=== EXCERPTED RECORDS ===

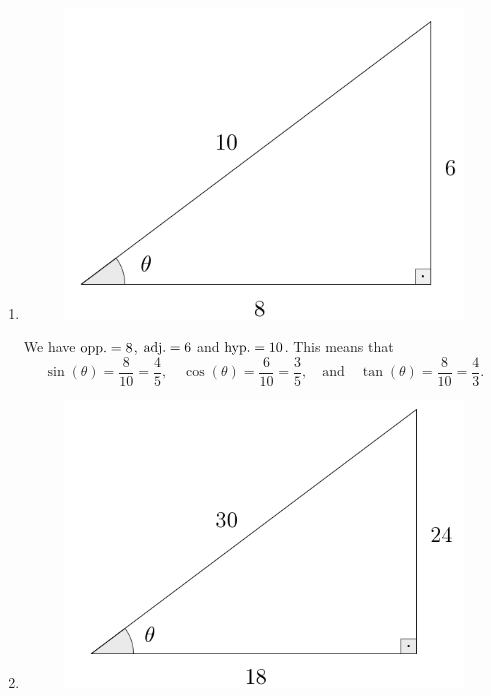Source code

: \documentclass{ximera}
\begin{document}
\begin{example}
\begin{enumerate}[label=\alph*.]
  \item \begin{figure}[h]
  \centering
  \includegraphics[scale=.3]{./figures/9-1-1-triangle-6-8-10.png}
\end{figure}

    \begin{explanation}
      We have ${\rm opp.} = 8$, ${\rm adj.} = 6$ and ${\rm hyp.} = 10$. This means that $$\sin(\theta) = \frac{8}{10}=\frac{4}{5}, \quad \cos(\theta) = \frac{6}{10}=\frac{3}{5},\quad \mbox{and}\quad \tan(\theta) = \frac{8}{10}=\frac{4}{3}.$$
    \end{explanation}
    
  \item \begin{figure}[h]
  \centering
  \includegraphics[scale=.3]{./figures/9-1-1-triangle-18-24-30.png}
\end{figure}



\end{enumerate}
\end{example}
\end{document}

===
=== EXCERPTED RECORDS ===

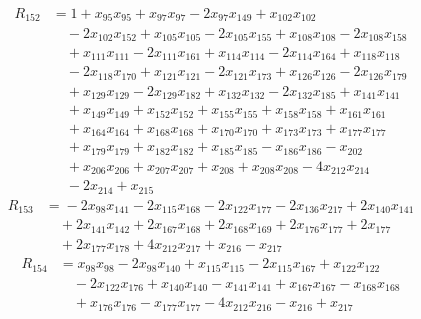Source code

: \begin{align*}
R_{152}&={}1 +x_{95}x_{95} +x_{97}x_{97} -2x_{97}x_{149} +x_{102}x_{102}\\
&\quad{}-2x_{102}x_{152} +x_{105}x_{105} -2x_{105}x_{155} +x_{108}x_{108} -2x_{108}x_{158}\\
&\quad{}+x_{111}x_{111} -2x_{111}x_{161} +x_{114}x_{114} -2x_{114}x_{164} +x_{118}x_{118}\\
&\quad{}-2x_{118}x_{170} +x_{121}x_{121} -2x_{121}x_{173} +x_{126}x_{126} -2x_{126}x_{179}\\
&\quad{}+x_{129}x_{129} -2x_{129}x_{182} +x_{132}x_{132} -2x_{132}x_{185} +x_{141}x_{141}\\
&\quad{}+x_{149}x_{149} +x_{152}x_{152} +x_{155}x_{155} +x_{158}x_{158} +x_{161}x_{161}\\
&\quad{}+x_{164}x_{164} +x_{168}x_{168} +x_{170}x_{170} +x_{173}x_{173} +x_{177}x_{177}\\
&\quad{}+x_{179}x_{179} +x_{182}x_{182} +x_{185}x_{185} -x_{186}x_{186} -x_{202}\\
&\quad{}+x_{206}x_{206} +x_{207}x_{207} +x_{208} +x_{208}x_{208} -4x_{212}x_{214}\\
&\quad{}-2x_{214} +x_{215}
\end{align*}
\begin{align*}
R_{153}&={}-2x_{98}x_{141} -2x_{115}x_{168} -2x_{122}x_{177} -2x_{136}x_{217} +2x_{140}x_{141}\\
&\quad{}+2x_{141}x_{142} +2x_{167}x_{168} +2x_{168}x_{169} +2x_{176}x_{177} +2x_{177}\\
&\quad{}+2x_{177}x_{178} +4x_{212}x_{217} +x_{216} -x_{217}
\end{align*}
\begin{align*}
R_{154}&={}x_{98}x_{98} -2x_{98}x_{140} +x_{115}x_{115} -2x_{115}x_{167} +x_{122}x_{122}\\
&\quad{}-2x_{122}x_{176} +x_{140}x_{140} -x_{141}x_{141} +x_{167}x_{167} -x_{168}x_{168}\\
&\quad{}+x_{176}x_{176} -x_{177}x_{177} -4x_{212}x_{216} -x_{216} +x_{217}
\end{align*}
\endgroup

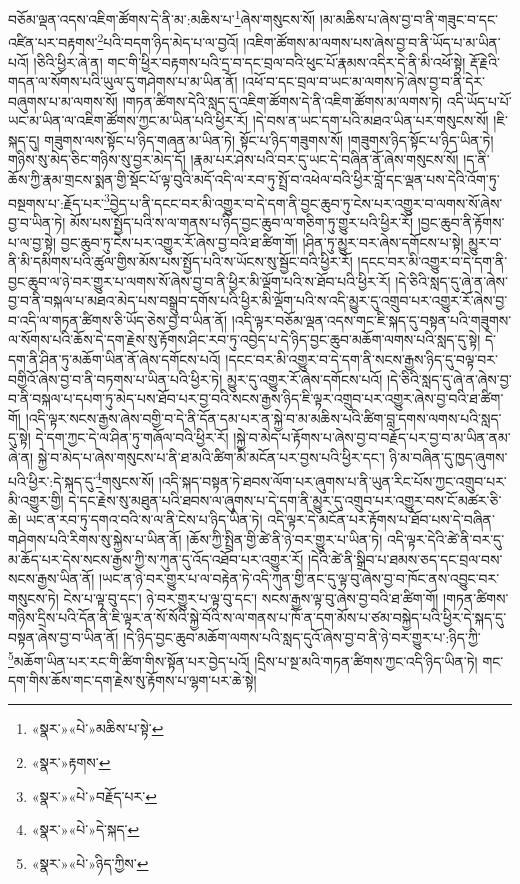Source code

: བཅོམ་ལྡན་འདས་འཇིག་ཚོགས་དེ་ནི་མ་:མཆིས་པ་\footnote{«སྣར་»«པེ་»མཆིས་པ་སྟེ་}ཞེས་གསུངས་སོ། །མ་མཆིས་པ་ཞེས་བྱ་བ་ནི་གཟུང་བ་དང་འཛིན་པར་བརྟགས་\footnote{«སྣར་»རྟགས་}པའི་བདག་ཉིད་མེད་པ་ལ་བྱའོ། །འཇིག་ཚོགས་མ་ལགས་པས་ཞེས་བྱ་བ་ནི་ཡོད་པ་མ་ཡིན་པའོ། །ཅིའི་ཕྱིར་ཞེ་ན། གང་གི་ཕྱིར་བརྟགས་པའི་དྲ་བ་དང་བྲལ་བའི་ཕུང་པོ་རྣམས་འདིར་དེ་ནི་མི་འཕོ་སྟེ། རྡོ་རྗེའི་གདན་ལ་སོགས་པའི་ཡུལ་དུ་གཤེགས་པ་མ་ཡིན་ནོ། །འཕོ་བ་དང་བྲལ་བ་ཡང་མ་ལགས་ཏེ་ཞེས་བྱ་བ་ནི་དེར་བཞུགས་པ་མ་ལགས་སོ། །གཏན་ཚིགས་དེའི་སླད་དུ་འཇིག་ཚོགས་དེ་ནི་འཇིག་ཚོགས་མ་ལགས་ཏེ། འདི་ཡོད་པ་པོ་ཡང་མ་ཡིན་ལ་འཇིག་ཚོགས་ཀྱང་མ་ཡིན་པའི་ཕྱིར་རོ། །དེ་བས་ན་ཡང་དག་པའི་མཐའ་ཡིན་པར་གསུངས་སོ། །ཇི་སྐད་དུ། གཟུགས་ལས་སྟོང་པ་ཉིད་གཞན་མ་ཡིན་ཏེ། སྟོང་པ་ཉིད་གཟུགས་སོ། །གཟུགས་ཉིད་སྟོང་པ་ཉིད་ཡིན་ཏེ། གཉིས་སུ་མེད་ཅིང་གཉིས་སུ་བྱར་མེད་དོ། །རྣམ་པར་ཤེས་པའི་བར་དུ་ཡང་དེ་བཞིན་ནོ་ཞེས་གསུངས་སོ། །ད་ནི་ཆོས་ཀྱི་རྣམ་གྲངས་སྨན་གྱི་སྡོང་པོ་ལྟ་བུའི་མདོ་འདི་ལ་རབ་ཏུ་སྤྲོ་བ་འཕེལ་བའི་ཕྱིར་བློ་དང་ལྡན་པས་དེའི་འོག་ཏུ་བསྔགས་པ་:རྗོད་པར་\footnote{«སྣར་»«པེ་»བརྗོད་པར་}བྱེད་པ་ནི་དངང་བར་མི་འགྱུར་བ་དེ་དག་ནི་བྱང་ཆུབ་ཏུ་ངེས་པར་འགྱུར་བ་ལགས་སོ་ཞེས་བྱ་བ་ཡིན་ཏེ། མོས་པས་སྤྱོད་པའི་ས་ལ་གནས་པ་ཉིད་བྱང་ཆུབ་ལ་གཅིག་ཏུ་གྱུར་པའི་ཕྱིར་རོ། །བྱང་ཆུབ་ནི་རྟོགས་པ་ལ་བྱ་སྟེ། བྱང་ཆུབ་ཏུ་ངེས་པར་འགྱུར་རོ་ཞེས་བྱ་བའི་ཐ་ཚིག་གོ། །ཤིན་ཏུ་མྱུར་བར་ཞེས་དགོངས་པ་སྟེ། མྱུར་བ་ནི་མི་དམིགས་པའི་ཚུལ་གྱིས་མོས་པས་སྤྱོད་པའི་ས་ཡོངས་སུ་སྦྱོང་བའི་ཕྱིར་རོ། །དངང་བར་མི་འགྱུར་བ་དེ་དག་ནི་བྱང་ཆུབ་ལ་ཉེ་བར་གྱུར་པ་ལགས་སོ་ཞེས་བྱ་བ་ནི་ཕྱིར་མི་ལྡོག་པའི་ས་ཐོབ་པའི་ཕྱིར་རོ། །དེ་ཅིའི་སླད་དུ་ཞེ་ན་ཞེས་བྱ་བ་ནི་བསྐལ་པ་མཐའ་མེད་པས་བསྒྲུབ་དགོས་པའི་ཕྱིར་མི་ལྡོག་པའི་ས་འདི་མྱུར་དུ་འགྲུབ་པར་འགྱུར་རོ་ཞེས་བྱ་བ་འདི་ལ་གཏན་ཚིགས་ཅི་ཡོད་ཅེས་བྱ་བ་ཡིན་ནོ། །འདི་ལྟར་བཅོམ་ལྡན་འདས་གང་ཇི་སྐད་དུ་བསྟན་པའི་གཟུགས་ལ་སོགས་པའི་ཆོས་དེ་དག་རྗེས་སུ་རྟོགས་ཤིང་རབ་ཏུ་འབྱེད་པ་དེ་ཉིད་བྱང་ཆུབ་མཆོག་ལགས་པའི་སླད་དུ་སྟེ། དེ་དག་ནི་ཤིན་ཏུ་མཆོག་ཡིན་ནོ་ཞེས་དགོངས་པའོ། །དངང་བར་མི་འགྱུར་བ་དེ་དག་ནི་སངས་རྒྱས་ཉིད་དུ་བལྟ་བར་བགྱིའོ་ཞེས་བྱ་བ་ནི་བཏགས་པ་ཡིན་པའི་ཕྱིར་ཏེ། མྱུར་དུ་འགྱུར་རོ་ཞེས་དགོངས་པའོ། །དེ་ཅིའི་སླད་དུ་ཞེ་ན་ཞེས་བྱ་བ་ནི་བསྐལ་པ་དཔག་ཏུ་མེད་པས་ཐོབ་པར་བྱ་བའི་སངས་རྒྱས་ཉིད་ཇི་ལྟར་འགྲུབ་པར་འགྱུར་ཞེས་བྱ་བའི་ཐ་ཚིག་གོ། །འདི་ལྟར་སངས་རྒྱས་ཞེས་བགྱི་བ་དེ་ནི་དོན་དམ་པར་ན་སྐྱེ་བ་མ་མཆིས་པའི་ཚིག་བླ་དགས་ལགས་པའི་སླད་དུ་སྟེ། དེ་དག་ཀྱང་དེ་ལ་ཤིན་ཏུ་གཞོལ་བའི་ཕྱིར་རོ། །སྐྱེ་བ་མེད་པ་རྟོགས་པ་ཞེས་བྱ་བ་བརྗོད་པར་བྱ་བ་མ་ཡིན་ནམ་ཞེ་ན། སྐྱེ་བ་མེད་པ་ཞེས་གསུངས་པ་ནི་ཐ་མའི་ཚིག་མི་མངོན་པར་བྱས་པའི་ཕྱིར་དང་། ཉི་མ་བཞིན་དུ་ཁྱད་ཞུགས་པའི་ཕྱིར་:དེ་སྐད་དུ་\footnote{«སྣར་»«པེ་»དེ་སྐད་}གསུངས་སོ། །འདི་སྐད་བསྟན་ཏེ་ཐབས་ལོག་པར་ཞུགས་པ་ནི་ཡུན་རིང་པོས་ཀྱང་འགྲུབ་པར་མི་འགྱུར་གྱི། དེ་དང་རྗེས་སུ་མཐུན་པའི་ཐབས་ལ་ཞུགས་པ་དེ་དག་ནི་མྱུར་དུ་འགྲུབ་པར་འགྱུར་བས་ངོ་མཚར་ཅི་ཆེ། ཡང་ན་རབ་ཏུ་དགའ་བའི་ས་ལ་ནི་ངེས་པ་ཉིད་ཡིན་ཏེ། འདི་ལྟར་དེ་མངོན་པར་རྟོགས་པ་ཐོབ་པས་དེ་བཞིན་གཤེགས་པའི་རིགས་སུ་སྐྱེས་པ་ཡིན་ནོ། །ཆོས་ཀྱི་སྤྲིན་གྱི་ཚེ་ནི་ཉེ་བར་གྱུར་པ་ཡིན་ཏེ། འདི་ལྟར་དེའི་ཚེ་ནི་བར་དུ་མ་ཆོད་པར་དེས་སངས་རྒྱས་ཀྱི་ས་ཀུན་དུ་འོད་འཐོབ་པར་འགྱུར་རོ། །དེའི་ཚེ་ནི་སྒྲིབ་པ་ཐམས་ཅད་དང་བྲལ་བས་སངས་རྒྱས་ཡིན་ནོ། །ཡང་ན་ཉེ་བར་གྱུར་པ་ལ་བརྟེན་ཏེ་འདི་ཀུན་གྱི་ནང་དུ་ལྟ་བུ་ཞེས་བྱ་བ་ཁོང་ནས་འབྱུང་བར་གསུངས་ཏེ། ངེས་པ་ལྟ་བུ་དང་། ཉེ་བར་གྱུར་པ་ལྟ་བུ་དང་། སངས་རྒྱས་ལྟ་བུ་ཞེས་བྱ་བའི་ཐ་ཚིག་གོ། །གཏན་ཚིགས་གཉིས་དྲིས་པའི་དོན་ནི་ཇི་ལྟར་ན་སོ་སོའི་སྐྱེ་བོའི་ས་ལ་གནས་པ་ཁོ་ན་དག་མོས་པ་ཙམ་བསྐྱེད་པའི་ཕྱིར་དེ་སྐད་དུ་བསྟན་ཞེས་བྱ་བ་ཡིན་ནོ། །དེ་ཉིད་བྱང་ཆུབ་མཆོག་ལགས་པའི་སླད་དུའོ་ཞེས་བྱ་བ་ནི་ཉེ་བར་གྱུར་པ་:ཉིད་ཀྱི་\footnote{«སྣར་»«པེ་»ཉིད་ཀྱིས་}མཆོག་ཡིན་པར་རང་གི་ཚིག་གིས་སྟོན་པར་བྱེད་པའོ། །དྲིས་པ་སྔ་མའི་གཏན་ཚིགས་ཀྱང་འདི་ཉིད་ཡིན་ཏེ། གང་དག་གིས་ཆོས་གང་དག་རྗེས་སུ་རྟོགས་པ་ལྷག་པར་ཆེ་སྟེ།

===
=== EXCERPTED RECORDS ===

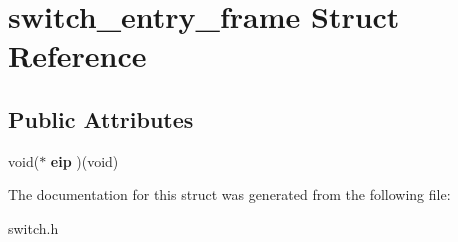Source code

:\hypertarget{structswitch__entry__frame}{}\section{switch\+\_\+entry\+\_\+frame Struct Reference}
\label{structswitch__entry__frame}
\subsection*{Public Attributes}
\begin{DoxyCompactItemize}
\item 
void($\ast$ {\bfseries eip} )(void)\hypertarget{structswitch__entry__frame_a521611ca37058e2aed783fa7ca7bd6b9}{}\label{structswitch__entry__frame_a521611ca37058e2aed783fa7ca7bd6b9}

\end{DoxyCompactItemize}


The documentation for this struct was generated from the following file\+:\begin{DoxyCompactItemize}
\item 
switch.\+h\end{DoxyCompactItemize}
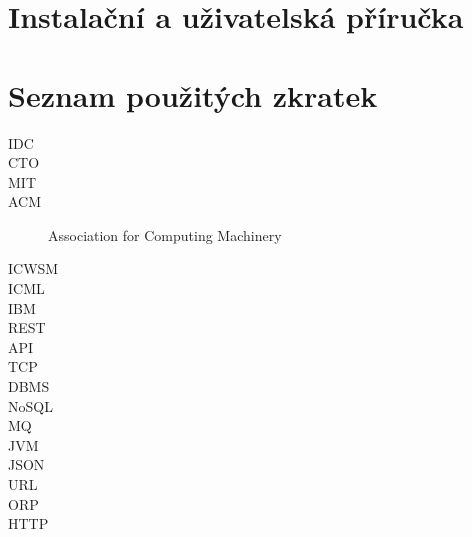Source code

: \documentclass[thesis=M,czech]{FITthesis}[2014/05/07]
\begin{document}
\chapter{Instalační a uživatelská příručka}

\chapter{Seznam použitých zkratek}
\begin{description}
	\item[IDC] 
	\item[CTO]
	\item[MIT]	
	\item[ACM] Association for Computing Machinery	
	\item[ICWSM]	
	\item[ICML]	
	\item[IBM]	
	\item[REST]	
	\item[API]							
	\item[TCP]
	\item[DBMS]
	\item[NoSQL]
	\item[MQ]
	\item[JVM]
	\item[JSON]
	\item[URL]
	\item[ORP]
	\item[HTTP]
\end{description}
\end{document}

===

• [WHAT THE EXERCISE ASKS] Work out how many lines in the records above contain the word "documentclass", and reply with that number alone.

• [EXERCISE RESPONSE] 2